Failure to Monitor Behavioral Health After Psychotropic Medication Discontinuation
Penalty
Summary
The facility failed to adequately monitor and provide ongoing assessment of a resident's behavioral health needs following the discontinuation of Seroquel, an antipsychotic medication. The resident, who had diagnoses including dementia, psychosis, and hemiplegia/hemiparesis after a cerebral infarction, was admitted with significant cognitive impairment and required extensive assistance with daily activities. After the physician discontinued Seroquel, the resident experienced multiple episodes of yelling, as documented in the Medication Administration Record over several days.
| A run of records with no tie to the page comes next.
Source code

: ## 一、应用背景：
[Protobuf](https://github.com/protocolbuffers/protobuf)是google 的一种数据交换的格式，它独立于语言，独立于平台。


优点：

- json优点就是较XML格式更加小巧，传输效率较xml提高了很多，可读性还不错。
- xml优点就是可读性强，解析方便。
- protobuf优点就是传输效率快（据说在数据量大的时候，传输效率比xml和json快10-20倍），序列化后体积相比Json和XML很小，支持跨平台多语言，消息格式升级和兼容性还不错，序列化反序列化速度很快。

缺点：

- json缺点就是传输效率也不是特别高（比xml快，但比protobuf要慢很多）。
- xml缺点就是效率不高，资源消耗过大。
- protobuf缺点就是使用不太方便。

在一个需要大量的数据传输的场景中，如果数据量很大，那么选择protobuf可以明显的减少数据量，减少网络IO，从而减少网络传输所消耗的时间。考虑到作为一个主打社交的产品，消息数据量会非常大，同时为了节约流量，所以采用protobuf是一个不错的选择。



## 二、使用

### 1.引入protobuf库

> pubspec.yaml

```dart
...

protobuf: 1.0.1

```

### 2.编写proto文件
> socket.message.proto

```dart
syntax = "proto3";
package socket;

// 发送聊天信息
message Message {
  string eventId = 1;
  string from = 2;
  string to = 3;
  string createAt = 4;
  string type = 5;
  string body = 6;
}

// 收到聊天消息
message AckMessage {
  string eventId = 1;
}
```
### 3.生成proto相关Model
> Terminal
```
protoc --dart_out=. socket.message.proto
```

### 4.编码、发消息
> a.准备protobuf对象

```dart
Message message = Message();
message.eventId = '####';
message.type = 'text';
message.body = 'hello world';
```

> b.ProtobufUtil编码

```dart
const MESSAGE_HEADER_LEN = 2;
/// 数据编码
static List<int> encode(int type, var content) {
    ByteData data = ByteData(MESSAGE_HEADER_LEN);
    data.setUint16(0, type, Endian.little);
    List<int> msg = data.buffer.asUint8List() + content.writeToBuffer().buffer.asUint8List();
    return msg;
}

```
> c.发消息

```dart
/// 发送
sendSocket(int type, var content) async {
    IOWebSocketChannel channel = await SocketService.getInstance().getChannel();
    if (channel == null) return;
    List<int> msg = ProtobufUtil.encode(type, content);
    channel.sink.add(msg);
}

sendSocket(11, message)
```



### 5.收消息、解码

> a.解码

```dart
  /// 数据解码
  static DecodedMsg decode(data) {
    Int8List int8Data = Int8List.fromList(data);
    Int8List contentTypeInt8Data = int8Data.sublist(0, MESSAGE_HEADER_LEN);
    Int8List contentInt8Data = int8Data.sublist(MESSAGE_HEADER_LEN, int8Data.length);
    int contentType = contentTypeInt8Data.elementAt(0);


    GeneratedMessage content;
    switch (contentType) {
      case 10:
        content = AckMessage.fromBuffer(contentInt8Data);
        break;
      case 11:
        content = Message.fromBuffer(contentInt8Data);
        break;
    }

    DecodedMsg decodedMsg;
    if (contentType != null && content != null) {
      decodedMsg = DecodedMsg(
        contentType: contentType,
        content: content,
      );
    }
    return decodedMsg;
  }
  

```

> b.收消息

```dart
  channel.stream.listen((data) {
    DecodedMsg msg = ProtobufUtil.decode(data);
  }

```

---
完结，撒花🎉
However, the required weekly progress notes by licensed nurses were missing for two consecutive weeks during this period, and there was no evidence of consistent monitoring or documentation of the resident's emotional or psychosocial status after the medication change. Interviews with facility staff, including the MDS Coordinator, DON, and an LVN, confirmed that staff were aware of the need to monitor behavioral changes after discontinuing psychotropic medications and to notify the physician if behavioral issues increased. Despite this, the documentation was incomplete, and the facility's own policy required weekly progress notes to reflect the effectiveness of psychotropic medication changes and any side effects or interventions. The lack of ongoing assessment and documentation had the potential to negatively affect the resident's psychosocial well-being.